Navin Fluorine International Limited used its Q4 and full-year FY26 earnings call to underline sustained operating momentum across its three verticals. Management said FY26 was “resilient” despite a challenging global environment and geopolitical uncertainty, and added that the company has delivered six consecutive quarters of revenue and profitability growth. The company positioned its growth as broad-based, supported by diversification across products, customers, and geographies.

A key theme was the transition of large projects from the investment phase to revenue generation. Management pointed to commissioning and ramp-up plans across refrigerants and fluorochemicals, along with progress on the CHEMOS project. The company also reiterated its intent to keep capital allocation disciplined while maintaining balance-sheet strength.

Final dividend announced

The board declared a final dividend of INR 8.6 per equity share, described as 430% of the face value (face value: INR 2 per share). The dividend announcement came alongside commentary about a strong order book and customer confidence across verticals.

The call also referenced the company’s focus on long-term value creation for stakeholders, tying dividends and capital allocation to sustained execution and market expansion.

Q4 FY26: consolidated financial performance

For the quarter ended March 31, 2026, the company reported consolidated revenues of INR 938 crore, a 34% year-on-year increase. Operating EBITDA rose 80% year-on-year to INR 321 crore, with margin expansion to 34.2%. Operating profit before tax (PBT) increased 118% year-on-year to INR 251 crore.

Profit after tax (PAT) for the quarter was reported at INR 213 crore, implying 124% growth year-on-year. Separately, a quarterly snapshot table in the provided data set shows total revenue of INR 955.30 crore, operating profit of INR 321.15 crore, and net profit of INR 212.62 crore for March 2026. These figures broadly align with the management commentary on scale-up and margin expansion.

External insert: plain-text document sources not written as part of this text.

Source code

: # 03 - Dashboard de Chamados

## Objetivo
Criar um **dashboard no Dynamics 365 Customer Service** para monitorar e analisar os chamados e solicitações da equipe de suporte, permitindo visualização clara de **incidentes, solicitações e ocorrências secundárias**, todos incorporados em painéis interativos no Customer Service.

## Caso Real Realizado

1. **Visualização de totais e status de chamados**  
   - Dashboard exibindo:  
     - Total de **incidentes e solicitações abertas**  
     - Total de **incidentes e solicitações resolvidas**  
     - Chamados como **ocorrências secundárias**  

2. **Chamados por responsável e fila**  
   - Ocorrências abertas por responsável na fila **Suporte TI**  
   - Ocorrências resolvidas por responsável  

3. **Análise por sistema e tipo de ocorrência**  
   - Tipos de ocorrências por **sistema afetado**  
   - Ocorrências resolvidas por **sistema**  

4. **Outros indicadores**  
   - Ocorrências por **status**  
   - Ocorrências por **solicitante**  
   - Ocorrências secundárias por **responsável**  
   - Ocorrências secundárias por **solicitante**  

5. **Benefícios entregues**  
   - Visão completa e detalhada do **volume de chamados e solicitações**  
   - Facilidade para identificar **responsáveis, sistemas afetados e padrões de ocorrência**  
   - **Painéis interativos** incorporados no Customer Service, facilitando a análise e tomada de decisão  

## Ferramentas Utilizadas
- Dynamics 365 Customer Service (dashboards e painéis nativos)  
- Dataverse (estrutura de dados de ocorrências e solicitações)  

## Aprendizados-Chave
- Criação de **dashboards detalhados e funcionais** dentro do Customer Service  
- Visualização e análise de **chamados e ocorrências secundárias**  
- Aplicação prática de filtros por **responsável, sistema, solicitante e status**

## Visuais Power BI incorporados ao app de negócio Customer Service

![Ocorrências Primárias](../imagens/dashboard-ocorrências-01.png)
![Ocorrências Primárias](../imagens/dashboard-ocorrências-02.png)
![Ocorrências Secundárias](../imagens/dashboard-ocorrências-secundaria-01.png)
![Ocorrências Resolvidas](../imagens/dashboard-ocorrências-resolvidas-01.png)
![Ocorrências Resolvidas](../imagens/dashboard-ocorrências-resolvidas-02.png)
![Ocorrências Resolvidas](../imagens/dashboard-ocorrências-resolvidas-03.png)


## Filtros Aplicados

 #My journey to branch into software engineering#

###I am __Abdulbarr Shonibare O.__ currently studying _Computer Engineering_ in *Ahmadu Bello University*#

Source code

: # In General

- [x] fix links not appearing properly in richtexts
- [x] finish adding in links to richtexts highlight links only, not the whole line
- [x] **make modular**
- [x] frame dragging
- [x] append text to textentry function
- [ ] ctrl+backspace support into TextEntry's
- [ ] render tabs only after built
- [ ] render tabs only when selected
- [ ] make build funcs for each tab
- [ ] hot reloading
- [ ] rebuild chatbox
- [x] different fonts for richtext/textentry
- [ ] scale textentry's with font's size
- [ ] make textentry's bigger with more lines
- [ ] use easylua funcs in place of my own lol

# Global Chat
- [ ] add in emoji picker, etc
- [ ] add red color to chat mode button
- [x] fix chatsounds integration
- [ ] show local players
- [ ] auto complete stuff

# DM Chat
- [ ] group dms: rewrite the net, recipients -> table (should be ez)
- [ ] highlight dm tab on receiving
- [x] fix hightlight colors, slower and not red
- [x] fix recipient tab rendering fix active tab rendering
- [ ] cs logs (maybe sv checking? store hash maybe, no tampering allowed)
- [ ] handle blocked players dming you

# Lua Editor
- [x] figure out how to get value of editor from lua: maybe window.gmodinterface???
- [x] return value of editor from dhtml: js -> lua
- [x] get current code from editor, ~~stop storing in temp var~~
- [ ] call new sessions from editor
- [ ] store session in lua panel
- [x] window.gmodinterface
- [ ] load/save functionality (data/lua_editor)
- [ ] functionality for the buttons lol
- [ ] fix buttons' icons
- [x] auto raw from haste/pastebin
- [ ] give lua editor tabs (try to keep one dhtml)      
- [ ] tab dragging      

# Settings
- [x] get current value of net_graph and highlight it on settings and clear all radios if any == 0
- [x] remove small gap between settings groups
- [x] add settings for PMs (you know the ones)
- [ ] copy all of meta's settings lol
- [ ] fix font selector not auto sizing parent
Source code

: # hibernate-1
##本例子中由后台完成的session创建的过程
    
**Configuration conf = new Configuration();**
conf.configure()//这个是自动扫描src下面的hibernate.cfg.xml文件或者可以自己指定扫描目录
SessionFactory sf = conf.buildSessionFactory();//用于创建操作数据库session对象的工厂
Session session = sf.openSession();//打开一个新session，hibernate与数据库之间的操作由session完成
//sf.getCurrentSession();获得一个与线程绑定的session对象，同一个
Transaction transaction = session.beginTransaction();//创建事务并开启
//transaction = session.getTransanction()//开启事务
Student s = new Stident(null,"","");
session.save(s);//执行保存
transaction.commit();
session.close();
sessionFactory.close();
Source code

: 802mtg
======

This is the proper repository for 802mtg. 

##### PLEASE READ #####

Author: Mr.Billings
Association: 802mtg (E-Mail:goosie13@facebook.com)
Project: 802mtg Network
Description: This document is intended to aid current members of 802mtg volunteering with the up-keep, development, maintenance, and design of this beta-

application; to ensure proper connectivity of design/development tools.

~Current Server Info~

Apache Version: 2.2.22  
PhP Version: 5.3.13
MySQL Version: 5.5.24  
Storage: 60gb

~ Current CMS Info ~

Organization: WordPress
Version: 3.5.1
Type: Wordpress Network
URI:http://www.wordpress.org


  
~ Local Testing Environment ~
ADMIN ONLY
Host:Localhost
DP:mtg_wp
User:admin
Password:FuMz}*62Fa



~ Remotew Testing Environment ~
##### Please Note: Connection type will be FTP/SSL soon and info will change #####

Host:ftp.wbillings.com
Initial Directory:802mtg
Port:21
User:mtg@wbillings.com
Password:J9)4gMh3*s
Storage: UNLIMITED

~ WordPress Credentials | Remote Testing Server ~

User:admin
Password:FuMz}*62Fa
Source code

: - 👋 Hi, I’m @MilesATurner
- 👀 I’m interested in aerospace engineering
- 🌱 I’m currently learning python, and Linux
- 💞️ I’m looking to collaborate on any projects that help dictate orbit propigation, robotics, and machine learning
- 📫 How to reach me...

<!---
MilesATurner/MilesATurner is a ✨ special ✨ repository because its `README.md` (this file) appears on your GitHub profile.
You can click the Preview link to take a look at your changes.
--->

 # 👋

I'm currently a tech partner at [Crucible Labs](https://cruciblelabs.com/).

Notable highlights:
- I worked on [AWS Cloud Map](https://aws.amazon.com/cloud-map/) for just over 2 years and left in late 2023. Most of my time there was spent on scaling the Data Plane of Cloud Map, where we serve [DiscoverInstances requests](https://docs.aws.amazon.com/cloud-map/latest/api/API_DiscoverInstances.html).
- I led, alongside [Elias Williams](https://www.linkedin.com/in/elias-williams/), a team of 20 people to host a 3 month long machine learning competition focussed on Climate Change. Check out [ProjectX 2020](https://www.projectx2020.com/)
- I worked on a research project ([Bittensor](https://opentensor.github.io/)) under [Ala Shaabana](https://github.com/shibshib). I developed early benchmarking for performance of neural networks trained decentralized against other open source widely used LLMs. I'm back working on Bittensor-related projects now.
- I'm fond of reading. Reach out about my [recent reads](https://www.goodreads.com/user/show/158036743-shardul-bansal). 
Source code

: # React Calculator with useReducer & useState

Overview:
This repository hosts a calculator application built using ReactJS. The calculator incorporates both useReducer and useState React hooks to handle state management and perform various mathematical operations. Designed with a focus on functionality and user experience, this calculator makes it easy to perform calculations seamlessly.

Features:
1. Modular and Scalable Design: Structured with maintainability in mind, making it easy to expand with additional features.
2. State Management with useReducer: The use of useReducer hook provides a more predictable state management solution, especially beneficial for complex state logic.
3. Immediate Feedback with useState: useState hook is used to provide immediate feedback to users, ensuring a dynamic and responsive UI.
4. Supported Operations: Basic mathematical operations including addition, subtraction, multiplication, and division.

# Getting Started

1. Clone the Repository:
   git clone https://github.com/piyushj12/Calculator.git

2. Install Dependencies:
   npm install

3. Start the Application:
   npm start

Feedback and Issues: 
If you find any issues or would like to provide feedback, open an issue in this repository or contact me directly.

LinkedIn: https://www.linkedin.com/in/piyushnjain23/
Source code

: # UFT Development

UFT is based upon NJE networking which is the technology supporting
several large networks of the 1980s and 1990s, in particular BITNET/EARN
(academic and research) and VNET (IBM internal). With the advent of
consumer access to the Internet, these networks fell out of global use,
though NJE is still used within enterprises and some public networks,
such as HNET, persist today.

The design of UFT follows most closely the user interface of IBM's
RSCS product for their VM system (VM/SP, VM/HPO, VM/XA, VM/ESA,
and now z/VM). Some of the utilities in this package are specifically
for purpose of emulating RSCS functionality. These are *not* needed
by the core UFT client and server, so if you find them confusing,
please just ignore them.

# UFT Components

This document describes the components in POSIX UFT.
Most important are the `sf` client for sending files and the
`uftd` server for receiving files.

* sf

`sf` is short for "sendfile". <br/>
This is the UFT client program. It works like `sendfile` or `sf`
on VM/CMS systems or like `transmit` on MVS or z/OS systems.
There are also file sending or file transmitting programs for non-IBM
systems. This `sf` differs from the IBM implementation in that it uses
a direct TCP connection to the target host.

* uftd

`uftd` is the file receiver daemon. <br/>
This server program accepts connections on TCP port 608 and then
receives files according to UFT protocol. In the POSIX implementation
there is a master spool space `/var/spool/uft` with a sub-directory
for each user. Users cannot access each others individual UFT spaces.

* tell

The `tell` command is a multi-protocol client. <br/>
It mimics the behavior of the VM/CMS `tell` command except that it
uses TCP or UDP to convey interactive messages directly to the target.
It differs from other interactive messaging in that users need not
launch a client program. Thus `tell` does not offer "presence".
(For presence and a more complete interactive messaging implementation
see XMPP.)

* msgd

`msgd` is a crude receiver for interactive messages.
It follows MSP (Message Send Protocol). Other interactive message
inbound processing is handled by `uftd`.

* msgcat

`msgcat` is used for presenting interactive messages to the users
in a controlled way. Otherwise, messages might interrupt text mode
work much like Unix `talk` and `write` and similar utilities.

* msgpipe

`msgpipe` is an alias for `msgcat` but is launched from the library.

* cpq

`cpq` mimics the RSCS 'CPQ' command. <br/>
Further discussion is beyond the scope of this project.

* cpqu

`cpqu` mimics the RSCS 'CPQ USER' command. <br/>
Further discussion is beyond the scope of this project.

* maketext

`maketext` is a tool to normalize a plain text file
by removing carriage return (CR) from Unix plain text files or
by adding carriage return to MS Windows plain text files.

FY26: profitability expansion and working capital

For the full year, management said net operating revenues grew 41% year-on-year, supported by momentum across Specialty Chemicals, CDMO, and HPP. Operating EBITDA more than doubled to INR 1,082 crore, with EBITDA margin at 32.6%, described as an expansion of 992 basis points.

Operating PBT rose 142% year-on-year to INR 815 crore (from INR 336 crore in the prior period referenced on the call). Full-year PAT was reported at INR 664 crore versus INR 289 crore.

The company also reported improved cash conversion metrics, with net working capital at 74 days versus 90 days, attributing the improvement to operational efficiency.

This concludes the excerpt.